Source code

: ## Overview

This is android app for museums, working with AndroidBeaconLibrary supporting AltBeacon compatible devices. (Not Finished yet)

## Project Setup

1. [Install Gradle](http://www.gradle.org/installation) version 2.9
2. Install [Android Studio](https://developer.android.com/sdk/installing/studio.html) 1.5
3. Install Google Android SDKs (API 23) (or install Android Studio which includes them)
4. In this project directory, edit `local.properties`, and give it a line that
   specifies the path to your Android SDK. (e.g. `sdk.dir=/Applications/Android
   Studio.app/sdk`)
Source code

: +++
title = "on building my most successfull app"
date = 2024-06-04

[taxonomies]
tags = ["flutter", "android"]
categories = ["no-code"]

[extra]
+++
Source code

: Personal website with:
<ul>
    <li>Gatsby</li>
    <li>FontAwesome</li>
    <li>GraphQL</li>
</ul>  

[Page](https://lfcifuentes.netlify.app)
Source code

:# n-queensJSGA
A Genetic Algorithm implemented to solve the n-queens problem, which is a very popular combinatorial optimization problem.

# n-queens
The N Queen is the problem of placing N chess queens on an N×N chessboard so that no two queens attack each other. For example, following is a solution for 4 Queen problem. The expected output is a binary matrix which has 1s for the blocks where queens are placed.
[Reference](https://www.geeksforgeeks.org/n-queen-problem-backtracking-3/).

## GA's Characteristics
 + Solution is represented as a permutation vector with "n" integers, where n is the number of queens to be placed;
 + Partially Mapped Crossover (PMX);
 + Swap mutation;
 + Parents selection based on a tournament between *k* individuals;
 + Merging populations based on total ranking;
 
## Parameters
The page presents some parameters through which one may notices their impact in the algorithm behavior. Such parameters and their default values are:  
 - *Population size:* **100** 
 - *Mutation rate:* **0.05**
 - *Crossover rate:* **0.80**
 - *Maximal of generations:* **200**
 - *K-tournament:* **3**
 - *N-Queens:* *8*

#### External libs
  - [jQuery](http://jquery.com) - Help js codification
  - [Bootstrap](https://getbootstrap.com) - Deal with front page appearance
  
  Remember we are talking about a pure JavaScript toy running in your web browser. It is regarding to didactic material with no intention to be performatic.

§ §

The response must hold only the lines above from the line with "4. In this project" through the line with "The N Queen", each copied exactly, both ends kept.

4. In this project directory, edit `local.properties`, and give it a line that
   specifies the path to your Android SDK. (e.g. `sdk.dir=/Applications/Android
   Studio.app/sdk`)
Source code

: +++
title = "on building my most successfull app"
date = 2024-06-04

[taxonomies]
tags = ["flutter", "android"]
categories = ["no-code"]

[extra]
+++
Source code

: Personal website with:
<ul>
    <li>Gatsby</li>
    <li>FontAwesome</li>
    <li>GraphQL</li>
</ul>  

[Page](https://lfcifuentes.netlify.app)
Source code

:# n-queensJSGA
A Genetic Algorithm implemented to solve the n-queens problem, which is a very popular combinatorial optimization problem.

# n-queens
The N Queen is the problem of placing N chess queens on an N×N chessboard so that no two queens attack each other. For example, following is a solution for 4 Queen problem. The expected output is a binary matrix which has 1s for the blocks where queens are placed.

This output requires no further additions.